Instructions to follow
Your answer should repeat every record verbatim.

Segment Start: Available data

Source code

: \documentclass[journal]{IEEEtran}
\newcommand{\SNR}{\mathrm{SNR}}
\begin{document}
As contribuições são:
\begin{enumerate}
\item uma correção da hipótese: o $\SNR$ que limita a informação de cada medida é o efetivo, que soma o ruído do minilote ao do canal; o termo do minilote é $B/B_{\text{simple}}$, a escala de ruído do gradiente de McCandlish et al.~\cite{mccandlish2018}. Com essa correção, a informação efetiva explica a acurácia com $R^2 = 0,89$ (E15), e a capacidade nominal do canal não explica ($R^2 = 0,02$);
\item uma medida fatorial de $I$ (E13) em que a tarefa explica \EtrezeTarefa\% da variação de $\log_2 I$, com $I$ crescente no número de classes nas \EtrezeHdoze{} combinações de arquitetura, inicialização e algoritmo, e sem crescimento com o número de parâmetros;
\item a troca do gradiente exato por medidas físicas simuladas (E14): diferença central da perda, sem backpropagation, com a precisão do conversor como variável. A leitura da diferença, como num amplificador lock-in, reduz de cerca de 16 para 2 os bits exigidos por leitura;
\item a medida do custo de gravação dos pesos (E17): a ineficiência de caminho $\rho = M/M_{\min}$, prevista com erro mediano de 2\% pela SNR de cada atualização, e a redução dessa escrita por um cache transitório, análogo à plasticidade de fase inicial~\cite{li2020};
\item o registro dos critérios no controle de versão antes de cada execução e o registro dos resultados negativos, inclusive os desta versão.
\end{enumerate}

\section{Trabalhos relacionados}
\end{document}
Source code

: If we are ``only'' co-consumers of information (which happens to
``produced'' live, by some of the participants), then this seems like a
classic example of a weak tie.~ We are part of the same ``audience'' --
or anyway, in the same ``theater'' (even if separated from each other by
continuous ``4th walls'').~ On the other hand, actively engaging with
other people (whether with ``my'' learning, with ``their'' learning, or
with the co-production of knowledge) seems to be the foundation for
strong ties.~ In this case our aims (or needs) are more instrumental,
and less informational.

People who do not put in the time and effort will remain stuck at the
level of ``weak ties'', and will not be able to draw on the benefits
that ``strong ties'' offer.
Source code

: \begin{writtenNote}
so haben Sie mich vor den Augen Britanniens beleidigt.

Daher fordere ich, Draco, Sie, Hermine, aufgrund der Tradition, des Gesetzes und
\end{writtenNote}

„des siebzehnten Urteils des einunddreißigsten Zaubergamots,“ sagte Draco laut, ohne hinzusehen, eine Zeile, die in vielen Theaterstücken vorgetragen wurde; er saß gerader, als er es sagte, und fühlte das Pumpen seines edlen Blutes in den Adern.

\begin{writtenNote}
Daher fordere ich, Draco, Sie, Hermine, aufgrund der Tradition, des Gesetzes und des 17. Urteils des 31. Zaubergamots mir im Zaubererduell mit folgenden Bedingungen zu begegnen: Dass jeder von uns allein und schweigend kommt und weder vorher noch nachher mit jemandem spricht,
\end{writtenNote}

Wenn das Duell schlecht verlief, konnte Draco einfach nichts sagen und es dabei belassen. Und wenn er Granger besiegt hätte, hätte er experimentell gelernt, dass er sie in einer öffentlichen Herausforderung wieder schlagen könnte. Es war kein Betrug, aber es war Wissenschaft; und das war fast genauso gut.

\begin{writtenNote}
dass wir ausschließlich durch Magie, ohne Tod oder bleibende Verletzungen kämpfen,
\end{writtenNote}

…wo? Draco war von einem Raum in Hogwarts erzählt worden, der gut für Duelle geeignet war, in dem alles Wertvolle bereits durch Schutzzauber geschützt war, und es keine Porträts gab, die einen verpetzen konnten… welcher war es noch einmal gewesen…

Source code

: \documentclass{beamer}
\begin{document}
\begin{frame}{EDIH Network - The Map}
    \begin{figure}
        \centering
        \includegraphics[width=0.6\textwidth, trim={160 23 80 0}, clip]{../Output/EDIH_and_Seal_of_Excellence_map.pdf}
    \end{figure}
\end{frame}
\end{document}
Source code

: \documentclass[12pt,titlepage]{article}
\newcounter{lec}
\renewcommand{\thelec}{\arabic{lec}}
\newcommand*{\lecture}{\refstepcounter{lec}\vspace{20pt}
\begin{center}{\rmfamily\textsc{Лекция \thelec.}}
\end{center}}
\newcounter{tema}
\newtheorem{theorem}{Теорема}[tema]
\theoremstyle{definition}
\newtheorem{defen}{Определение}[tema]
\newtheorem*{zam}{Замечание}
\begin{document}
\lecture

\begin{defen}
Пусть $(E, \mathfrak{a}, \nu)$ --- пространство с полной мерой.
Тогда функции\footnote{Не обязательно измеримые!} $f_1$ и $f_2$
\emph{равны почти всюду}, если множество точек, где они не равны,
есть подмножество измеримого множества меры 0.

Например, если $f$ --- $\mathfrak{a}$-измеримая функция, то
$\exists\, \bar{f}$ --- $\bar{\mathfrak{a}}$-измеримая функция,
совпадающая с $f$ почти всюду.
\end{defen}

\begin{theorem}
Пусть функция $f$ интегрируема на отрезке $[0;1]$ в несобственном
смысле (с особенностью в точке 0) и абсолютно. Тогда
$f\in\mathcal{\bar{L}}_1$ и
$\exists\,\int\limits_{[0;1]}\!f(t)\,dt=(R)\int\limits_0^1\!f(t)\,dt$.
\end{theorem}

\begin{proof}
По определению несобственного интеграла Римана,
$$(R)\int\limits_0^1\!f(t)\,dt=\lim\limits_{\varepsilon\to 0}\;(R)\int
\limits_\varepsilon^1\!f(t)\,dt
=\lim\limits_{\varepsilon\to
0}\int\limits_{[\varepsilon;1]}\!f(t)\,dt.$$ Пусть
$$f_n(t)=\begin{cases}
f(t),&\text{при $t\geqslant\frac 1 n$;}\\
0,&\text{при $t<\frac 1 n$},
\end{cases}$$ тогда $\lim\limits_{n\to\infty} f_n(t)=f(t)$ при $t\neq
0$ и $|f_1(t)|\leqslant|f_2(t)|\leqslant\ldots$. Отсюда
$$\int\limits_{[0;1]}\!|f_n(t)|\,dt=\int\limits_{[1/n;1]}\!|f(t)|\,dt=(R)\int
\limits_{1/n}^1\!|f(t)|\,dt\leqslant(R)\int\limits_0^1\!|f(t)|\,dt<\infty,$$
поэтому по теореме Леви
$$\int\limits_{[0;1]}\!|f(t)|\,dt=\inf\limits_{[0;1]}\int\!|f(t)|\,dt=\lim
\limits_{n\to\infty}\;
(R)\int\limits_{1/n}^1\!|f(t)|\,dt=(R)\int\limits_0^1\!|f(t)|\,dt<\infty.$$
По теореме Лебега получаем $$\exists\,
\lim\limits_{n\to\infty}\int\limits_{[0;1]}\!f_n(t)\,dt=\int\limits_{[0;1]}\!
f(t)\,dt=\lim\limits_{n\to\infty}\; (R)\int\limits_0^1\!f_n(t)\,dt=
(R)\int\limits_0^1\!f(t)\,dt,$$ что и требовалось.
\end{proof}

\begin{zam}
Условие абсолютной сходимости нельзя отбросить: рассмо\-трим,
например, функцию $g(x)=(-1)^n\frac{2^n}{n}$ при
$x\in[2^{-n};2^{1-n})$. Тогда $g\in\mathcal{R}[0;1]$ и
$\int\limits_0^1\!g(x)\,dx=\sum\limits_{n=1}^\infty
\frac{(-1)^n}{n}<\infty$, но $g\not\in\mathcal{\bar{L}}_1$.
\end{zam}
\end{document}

Segment End: Available data

Response for this exercise
Source code

: \documentclass[journal]{IEEEtran}
\newcommand{\SNR}{\mathrm{SNR}}
\begin{document}
As contribuições são:
\begin{enumerate}
\item uma correção da hipótese: o $\SNR$ que limita a informação de cada medida é o efetivo, que soma o ruído do minilote ao do canal; o termo do minilote é $B/B_{\text{simple}}$, a escala de ruído do gradiente de McCandlish et al.~\cite{mccandlish2018}. Com essa correção, a informação efetiva explica a acurácia com $R^2 = 0,89$ (E15), e a capacidade nominal do canal não explica ($R^2 = 0,02$);
\item uma medida fatorial de $I$ (E13) em que a tarefa explica \EtrezeTarefa\% da variação de $\log_2 I$, com $I$ crescente no número de classes nas \EtrezeHdoze{} combinações de arquitetura, inicialização e algoritmo, e sem crescimento com o número de parâmetros;
\item a troca do gradiente exato por medidas físicas simuladas (E14): diferença central da perda, sem backpropagation, com a precisão do conversor como variável. A leitura da diferença, como num amplificador lock-in, reduz de cerca de 16 para 2 os bits exigidos por leitura;
\item a medida do custo de gravação dos pesos (E17): a ineficiência de caminho $\rho = M/M_{\min}$, prevista com erro mediano de 2\% pela SNR de cada atualização, e a redução dessa escrita por um cache transitório, análogo à plasticidade de fase inicial~\cite{li2020};
\item o registro dos critérios no controle de versão antes de cada execução e o registro dos resultados negativos, inclusive os desta versão.
\end{enumerate}

\section{Trabalhos relacionados}
\end{document}
Source code

: If we are ``only'' co-consumers of information (which happens to
``produced'' live, by some of the participants), then this seems like a
classic example of a weak tie.~ We are part of the same ``audience'' --
or anyway, in the same ``theater'' (even if separated from each other by
continuous ``4th walls'').~ On the other hand, actively engaging with
other people (whether with ``my'' learning, with ``their'' learning, or
with the co-production of knowledge) seems to be the foundation for
strong ties.~ In this case our aims (or needs) are more instrumental,
and less informational.

People who do not put in the time and effort will remain stuck at the
level of ``weak ties'', and will not be able to draw on the benefits
that ``strong ties'' offer.
Source code

: \begin{writtenNote}
so haben Sie mich vor den Augen Britanniens beleidigt.

Daher fordere ich, Draco, Sie, Hermine, aufgrund der Tradition, des Gesetzes und
\end{writtenNote}

„des siebzehnten Urteils des einunddreißigsten Zaubergamots,“ sagte Draco laut, ohne hinzusehen, eine Zeile, die in vielen Theaterstücken vorgetragen wurde; er saß gerader, als er es sagte, und fühlte das Pumpen seines edlen Blutes in den Adern.

\begin{writtenNote}
Daher fordere ich, Draco, Sie, Hermine, aufgrund der Tradition, des Gesetzes und des 17. Urteils des 31. Zaubergamots mir im Zaubererduell mit folgenden Bedingungen zu begegnen: Dass jeder von uns allein und schweigend kommt und weder vorher noch nachher mit jemandem spricht,
\end{writtenNote}

Wenn das Duell schlecht verlief, konnte Draco einfach nichts sagen und es dabei belassen. Und wenn er Granger besiegt hätte, hätte er experimentell gelernt, dass er sie in einer öffentlichen Herausforderung wieder schlagen könnte. Es war kein Betrug, aber es war Wissenschaft; und das war fast genauso gut.

\begin{writtenNote}
dass wir ausschließlich durch Magie, ohne Tod oder bleibende Verletzungen kämpfen,
\end{writtenNote}

…wo? Draco war von einem Raum in Hogwarts erzählt worden, der gut für Duelle geeignet war, in dem alles Wertvolle bereits durch Schutzzauber geschützt war, und es keine Porträts gab, die einen verpetzen konnten… welcher war es noch einmal gewesen…

Source code

: \documentclass{beamer}
\begin{document}
\begin{frame}{EDIH Network - The Map}
    \begin{figure}
        \centering
        \includegraphics[width=0.6\textwidth, trim={160 23 80 0}, clip]{../Output/EDIH_and_Seal_of_Excellence_map.pdf}
    \end{figure}
\end{frame}
\end{document}
Source code

: \documentclass[12pt,titlepage]{article}
\newcounter{lec}
\renewcommand{\thelec}{\arabic{lec}}
\newcommand*{\lecture}{\refstepcounter{lec}\vspace{20pt}
\begin{center}{\rmfamily\textsc{Лекция \thelec.}}
\end{center}}
\newcounter{tema}
\newtheorem{theorem}{Теорема}[tema]
\theoremstyle{definition}
\newtheorem{defen}{Определение}[tema]
\newtheorem*{zam}{Замечание}
\begin{document}
\lecture

\begin{defen}
Пусть $(E, \mathfrak{a}, \nu)$ --- пространство с полной мерой.
Тогда функции\footnote{Не обязательно измеримые!} $f_1$ и $f_2$
\emph{равны почти всюду}, если множество точек, где они не равны,
есть подмножество измеримого множества меры 0.

Например, если $f$ --- $\mathfrak{a}$-измеримая функция, то
$\exists\, \bar{f}$ --- $\bar{\mathfrak{a}}$-измеримая функция,
совпадающая с $f$ почти всюду.
\end{defen}

\begin{theorem}
Пусть функция $f$ интегрируема на отрезке $[0;1]$ в несобственном
смысле (с особенностью в точке 0) и абсолютно. Тогда
$f\in\mathcal{\bar{L}}_1$ и
$\exists\,\int\limits_{[0;1]}\!f(t)\,dt=(R)\int\limits_0^1\!f(t)\,dt$.
\end{theorem}

\begin{proof}
По определению несобственного интеграла Римана,
$$(R)\int\limits_0^1\!f(t)\,dt=\lim\limits_{\varepsilon\to 0}\;(R)\int
\limits_\varepsilon^1\!f(t)\,dt
=\lim\limits_{\varepsilon\to
0}\int\limits_{[\varepsilon;1]}\!f(t)\,dt.$$ Пусть
$$f_n(t)=\begin{cases}
f(t),&\text{при $t\geqslant\frac 1 n$;}\\
0,&\text{при $t<\frac 1 n$},
\end{cases}$$ тогда $\lim\limits_{n\to\infty} f_n(t)=f(t)$ при $t\neq
0$ и $|f_1(t)|\leqslant|f_2(t)|\leqslant\ldots$. Отсюда
$$\int\limits_{[0;1]}\!|f_n(t)|\,dt=\int\limits_{[1/n;1]}\!|f(t)|\,dt=(R)\int
\limits_{1/n}^1\!|f(t)|\,dt\leqslant(R)\int\limits_0^1\!|f(t)|\,dt<\infty,$$
поэтому по теореме Леви
$$\int\limits_{[0;1]}\!|f(t)|\,dt=\inf\limits_{[0;1]}\int\!|f(t)|\,dt=\lim
\limits_{n\to\infty}\;
(R)\int\limits_{1/n}^1\!|f(t)|\,dt=(R)\int\limits_0^1\!|f(t)|\,dt<\infty.$$
По теореме Лебега получаем $$\exists\,
\lim\limits_{n\to\infty}\int\limits_{[0;1]}\!f_n(t)\,dt=\int\limits_{[0;1]}\!
f(t)\,dt=\lim\limits_{n\to\infty}\; (R)\int\limits_0^1\!f_n(t)\,dt=
(R)\int\limits_0^1\!f(t)\,dt,$$ что и требовалось.
\end{proof}

\begin{zam}
Условие абсолютной сходимости нельзя отбросить: рассмо\-трим,
например, функцию $g(x)=(-1)^n\frac{2^n}{n}$ при
$x\in[2^{-n};2^{1-n})$. Тогда $g\in\mathcal{R}[0;1]$ и
$\int\limits_0^1\!g(x)\,dx=\sum\limits_{n=1}^\infty
\frac{(-1)^n}{n}<\infty$, но $g\not\in\mathcal{\bar{L}}_1$.
\end{zam}
\end{document}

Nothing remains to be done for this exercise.